> On Sun, 15 Nov 1998, Jan Kratochvil wrote:
> Hmmm... are you saying the Ethernet driver was broken on the Windows
> machine, or under Linux? I assume the DOS/Win machine.... I may look into
No - Linux. :-) Becker's tulip.c was the one distributed with Linux kernel
(not the one from Becker's web) and it was dropping packets massively
probably
due to missing PCI kludge settings (don't ask more - just the only possible
part in CHANGES).
> new drivers - but my 2 client machines here at the house use different
> network cards, hence different drivers. The results are similar, so I
> guess that's not an issue...
OK. Probably not a problem.
> > Please send me some fragment (but large enough to stabilize the
results -
> > - about 2000 lines at least)
> In light of my answer below, we may want to skip the log for now - if you
> still want to look at one, and think you can help me "tune"
things, I'll
> be happy to send one tomorrow...
As it looks it will really probably be not the right showstoppper as you
say... I'll not bother now. :-)
> > If it is a lot of small files, try using 2.1.x kernels. They are
> Ok, you *REALLY* hit the nail on the head there. I started off my
> benchmarking with a single LARGE file (500MB CD-ROM image file), and had
> gone from that to copying a directory tree. The directory in question was
> Borland C++ Builder. About 300MB worth of C++ compiler stuff! A *LOT* of
> small files in there too.... plus just a lot of files period (3000+).
I assume that Samba is already compiled with -DFAST_SHARE_MODES. Anyway
the locking is still not the easiest work for Samba. Removing locking/sharing
will probably improve the performance a lot (just guessing) but ...
... it's not the best to do it for the production machine. :-(
It would be nice to profile samba (gcc -pg) but it's rather Andrew
Tridgell's
[hi and thx - not only you - for all this stuff] problem. :-)
> Sooo.... I went back to testing, from a different PC this time, and get
> some different results - this time as a client from both Win95 *AND*
> Linux, and with the socket buffer size options *NOT* in my smb.conf:
>
> Copy Single 45MB file FROM server
> ---------------------------------
> 1. Linux 2.0.35, using NFS: 1:12 (630 kb/sec)
> 2. Linux 2.0.35, using smbfs: 0:49 (926 kb/sec)
> 3. Linux 2.0.35, using smbclient: 0:46 (952 kb/sec)
> 4. Linux 2.0.35, using ncftp: 0:39 (1.1 MB/sec)
> 5. Win95, using mapped drive: 0:52 (872 kb/sec)
In point (2) Try using 'cat x >y' instead of 'cp'.

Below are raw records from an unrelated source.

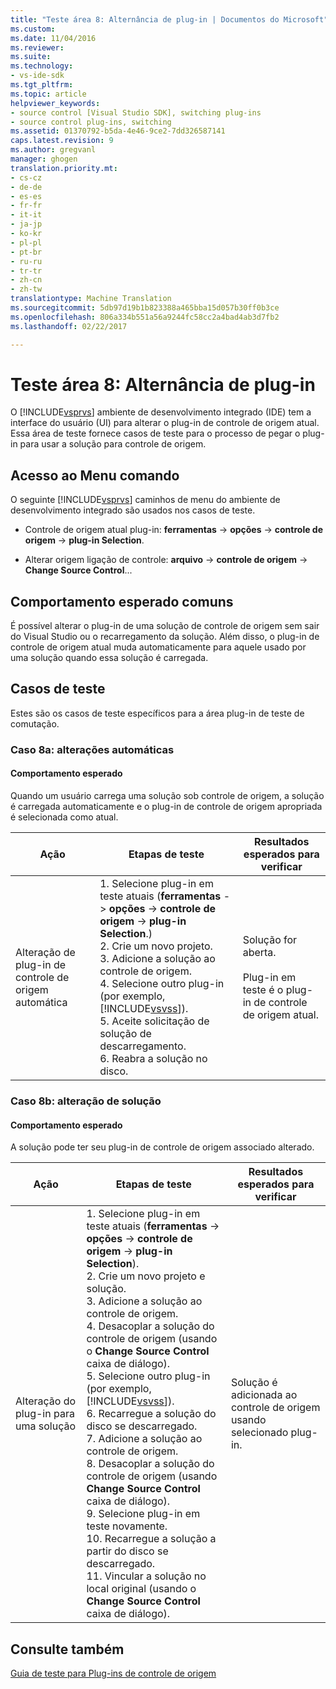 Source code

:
 ```yaml
---
title: "Teste área 8: Alternância de plug-in | Documentos do Microsoft"
ms.custom: 
ms.date: 11/04/2016
ms.reviewer: 
ms.suite: 
ms.technology:
- vs-ide-sdk
ms.tgt_pltfrm: 
ms.topic: article
helpviewer_keywords:
- source control [Visual Studio SDK], switching plug-ins
- source control plug-ins, switching
ms.assetid: 01370792-b5da-4e46-9ce2-7dd326587141
caps.latest.revision: 9
ms.author: gregvanl
manager: ghogen
translation.priority.mt:
- cs-cz
- de-de
- es-es
- fr-fr
- it-it
- ja-jp
- ko-kr
- pl-pl
- pt-br
- ru-ru
- tr-tr
- zh-cn
- zh-tw
translationtype: Machine Translation
ms.sourcegitcommit: 5db97d19b1b823388a465bba15d057b30ff0b3ce
ms.openlocfilehash: 806a334b551a56a9244fc58cc2a4bad4ab3d7fb2
ms.lasthandoff: 02/22/2017

---
```

# <a name="test-area-8-plug-in-switching"></a>Teste área 8: Alternância de plug-in
O [!INCLUDE[vsprvs](../../code-quality/includes/vsprvs_md.md)] ambiente de desenvolvimento integrado (IDE) tem a interface do usuário (UI) para alterar o plug-in de controle de origem atual. Essa área de teste fornece casos de teste para o processo de pegar o plug-in para usar a solução para controle de origem.  
  
## <a name="command-menu-access"></a>Acesso ao Menu comando  
 O seguinte [!INCLUDE[vsprvs](../../code-quality/includes/vsprvs_md.md)] caminhos de menu do ambiente de desenvolvimento integrado são usados nos casos de teste.  
  
-   Controle de origem atual plug-in: **ferramentas** -> **opções** -> **controle de origem** -> **plug-in Selection**.  
  
-   Alterar origem ligação de controle: **arquivo** -> **controle de origem** -> **Change Source Control**...  
  
## <a name="common-expected-behavior"></a>Comportamento esperado comuns  
 É possível alterar o plug-in de uma solução de controle de origem sem sair do Visual Studio ou o recarregamento da solução. Além disso, o plug-in de controle de origem atual muda automaticamente para aquele usado por uma solução quando essa solução é carregada.  
  
## <a name="test-cases"></a>Casos de teste  
 Estes são os casos de teste específicos para a área plug-in de teste de comutação.  
  
### <a name="case-8a-automatic-change"></a>Caso 8a: alterações automáticas  
  
#### <a name="expected-behavior"></a>Comportamento esperado  
 Quando um usuário carrega uma solução sob controle de origem, a solução é carregada automaticamente e o plug-in de controle de origem apropriada é selecionada como atual.  
  
|Ação|Etapas de teste|Resultados esperados para verificar|  
|------------|----------------|--------------------------------|  
|Alteração de plug-in de controle de origem automática|1.  Selecione plug-in em teste atuais (**ferramentas** -> **opções** -> **controle de origem** -> **plug-in Selection**.)<br />2.  Crie um novo projeto.<br />3.  Adicione a solução ao controle de origem.<br />4.  Selecione outro plug-in (por exemplo, [!INCLUDE[vsvss](../../extensibility/includes/vsvss_md.md)]).<br />5.  Aceite solicitação de solução de descarregamento.<br />6.  Reabra a solução no disco.|Solução for aberta.<br /><br /> Plug-in em teste é o plug-in de controle de origem atual.|  
  
### <a name="case-8b-solution-based-change"></a>Caso 8b: alteração de solução  
  
#### <a name="expected-behavior"></a>Comportamento esperado  
 A solução pode ter seu plug-in de controle de origem associado alterado.  
  
|Ação|Etapas de teste|Resultados esperados para verificar|  
|------------|----------------|--------------------------------|  
|Alteração do plug-in para uma solução|1.  Selecione plug-in em teste atuais (**ferramentas** -> **opções** -> **controle de origem** -> **plug-in Selection**).<br />2.  Crie um novo projeto e solução.<br />3.  Adicione a solução ao controle de origem.<br />4.  Desacoplar a solução do controle de origem (usando o **Change Source Control** caixa de diálogo).<br />5.  Selecione outro plug-in (por exemplo, [!INCLUDE[vsvss](../../extensibility/includes/vsvss_md.md)]).<br />6.  Recarregue a solução do disco se descarregado.<br />7.  Adicione a solução ao controle de origem.<br />8.  Desacoplar a solução do controle de origem (usando **Change Source Control** caixa de diálogo).<br />9. Selecione plug-in em teste novamente.<br />10. Recarregue a solução a partir do disco se descarregado.<br />11. Vincular a solução no local original (usando o **Change Source Control** caixa de diálogo).|Solução é adicionada ao controle de origem usando selecionado plug-in.|  
  
## <a name="see-also"></a>Consulte também  
 [Guia de teste para Plug-ins de controle de origem](../../extensibility/internals/test-guide-for-source-control-plug-ins.md)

There's a performance problem
in kernel which can be fixed by tweaking reported filesystem blocksize
constant 1024 to 4096 in
/usr/src/linux/fs/smbfs/proc.c/smb_init_dirent()/fattr->f_blksize=1024;
I wrote about it to samba@samba.anu and linux-kernel@vger but with
no response. :-(
> Obviously, when just doing raw data transfer - i.e. not opening and
> closing a bunch of files - Samba is coming close to FTP in speed. Some
> further testing with different mixes of files show that as the number of
> small files increases, the overall transfer rate drops towards the 500
> kb/sec mark that I've been seeing.
>
> I suppose that if I were to upgrade to a 2.1.xxx kernel, this would
> improve. However, being as I am putting this system into a production
> environment in a couple of days, I think I will stay with the 2.0.36
> kernel I am running right now, along with a production release of Samba...
Hmm...
> > You have the sources, the ultimate, unlimited power! :-)
[snipped]> doing that with a commercial OS! ;-)
:-)
> Thanks for all your advice - and you did give me the clue that led to the
It is a personal challenge - some buch of crap outperforming Linux... :-(
> answer (i.e. lots of small files). So now I can go to bed and quite
I've slept 1:30 now (and was awakened by mail notification as GSM mobile
SMSes), now it's 8:25AM. :-)
> worrying that this $7000 PC I've assembled on the dining room table is
not
> performing as it should.... :-)
Ouch - pretty fat price. :-?
> Thanks!
You're welcome. Not much solved in real world but we know where the dog
is digged in now (at least I *think* I know).